(Beginning of Information given)

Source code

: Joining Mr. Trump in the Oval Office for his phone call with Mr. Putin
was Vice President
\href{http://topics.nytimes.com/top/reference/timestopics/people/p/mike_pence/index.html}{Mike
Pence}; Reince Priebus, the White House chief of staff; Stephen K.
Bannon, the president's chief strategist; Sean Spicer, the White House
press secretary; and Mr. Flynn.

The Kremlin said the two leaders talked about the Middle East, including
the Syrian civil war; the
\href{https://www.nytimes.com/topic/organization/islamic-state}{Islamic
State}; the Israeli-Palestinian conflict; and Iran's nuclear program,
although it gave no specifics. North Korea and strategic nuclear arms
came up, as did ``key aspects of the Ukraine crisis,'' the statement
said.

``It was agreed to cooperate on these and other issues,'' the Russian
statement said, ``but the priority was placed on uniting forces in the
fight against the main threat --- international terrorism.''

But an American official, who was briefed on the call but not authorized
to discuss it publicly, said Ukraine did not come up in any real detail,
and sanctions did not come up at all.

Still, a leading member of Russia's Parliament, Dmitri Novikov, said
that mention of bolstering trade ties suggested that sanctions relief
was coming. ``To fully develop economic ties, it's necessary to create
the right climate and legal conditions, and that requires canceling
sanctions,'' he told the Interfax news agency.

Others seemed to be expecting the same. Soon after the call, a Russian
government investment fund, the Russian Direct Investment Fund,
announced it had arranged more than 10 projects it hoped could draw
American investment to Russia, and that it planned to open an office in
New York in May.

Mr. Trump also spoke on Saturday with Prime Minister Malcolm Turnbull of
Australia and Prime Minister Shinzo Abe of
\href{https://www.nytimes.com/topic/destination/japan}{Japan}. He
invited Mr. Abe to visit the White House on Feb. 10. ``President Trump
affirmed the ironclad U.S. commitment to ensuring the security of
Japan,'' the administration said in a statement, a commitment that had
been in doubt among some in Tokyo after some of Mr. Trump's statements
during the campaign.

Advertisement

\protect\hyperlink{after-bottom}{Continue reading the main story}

(End of Information given)
(Beginning of Information given)

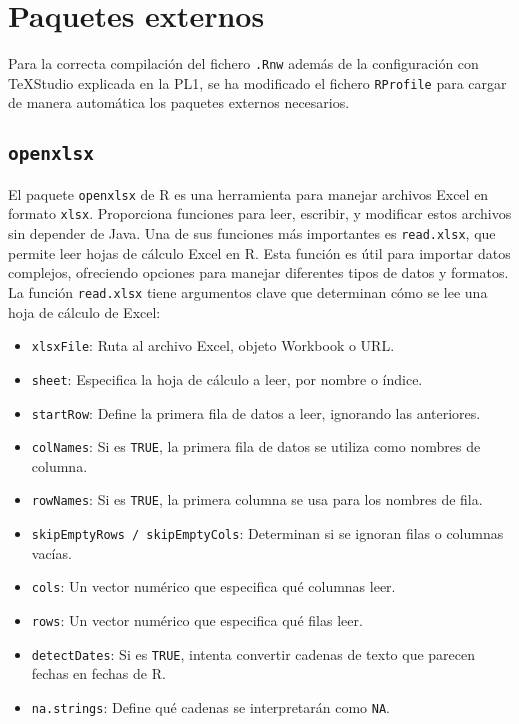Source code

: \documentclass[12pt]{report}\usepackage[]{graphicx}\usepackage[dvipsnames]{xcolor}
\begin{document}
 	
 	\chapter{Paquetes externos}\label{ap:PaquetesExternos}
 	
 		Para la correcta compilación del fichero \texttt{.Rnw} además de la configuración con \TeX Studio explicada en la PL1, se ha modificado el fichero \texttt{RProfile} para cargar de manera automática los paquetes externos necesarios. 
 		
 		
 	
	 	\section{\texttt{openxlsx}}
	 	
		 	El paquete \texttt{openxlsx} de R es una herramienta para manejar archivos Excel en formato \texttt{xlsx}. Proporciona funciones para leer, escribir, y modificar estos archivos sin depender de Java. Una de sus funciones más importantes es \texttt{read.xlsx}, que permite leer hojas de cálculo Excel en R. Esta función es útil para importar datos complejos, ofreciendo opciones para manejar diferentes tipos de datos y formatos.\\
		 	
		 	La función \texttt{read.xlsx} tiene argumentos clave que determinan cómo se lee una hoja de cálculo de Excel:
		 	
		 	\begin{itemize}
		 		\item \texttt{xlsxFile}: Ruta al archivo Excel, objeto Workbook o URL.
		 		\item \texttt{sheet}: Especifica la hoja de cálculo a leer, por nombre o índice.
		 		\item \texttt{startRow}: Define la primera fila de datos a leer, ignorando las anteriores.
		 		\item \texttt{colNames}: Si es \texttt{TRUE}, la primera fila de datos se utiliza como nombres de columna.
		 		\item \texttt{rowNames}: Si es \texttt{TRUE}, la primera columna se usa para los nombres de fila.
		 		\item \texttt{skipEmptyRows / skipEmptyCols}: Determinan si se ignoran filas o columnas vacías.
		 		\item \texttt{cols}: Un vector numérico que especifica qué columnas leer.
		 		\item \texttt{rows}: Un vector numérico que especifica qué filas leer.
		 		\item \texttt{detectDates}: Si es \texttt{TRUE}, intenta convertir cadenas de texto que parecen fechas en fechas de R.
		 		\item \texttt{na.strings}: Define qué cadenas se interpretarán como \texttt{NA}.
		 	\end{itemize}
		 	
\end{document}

(End of Information given)
(Beginning of Information given)

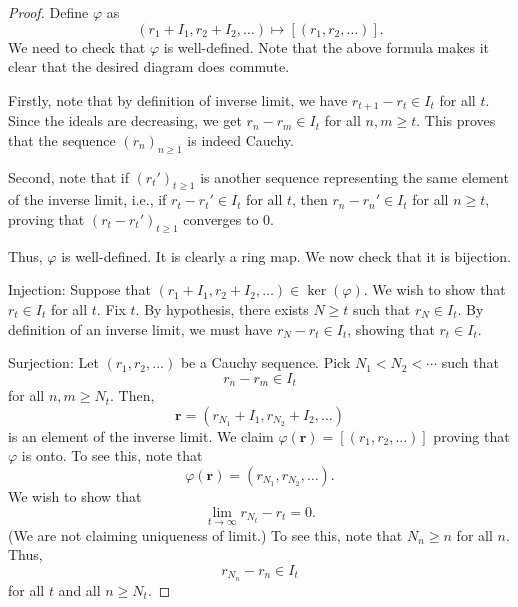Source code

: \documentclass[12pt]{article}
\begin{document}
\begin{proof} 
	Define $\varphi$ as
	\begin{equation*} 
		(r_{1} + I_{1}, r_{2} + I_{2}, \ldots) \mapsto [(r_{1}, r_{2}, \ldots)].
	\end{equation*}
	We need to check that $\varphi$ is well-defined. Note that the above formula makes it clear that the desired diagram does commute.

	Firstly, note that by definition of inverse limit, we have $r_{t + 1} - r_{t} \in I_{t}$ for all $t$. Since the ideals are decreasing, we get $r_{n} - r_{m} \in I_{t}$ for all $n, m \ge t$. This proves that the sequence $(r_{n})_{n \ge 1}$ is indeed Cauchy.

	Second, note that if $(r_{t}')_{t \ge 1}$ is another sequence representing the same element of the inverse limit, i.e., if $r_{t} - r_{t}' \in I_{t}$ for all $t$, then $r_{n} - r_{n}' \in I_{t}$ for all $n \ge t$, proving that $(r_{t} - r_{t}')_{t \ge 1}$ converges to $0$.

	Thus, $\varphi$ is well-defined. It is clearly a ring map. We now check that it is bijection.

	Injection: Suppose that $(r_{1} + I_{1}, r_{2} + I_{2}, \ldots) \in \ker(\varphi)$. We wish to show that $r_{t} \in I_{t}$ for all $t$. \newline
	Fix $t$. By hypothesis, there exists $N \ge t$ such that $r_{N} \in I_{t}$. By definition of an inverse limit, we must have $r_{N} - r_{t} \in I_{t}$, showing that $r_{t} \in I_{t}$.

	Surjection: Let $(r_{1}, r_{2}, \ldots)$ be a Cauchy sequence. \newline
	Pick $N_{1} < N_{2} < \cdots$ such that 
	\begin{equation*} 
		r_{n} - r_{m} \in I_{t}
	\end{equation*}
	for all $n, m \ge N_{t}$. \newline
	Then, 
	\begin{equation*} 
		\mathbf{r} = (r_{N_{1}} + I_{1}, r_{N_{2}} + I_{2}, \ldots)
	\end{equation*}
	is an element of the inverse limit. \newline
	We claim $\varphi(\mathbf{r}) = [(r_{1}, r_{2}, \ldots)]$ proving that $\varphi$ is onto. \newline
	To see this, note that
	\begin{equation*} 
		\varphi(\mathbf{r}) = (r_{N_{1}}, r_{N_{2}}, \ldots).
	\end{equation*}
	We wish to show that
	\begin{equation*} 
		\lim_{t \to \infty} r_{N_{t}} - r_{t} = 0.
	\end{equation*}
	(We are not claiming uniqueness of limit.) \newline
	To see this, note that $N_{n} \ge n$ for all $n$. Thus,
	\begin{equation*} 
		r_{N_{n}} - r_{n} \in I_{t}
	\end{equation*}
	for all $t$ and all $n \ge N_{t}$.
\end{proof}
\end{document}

(End of Information given)

Your task is to return each line of the data above that contains the string "with".

: Joining Mr. Trump in the Oval Office for his phone call with Mr. Putin
Mr. Trump also spoke on Saturday with Prime Minister Malcolm Turnbull of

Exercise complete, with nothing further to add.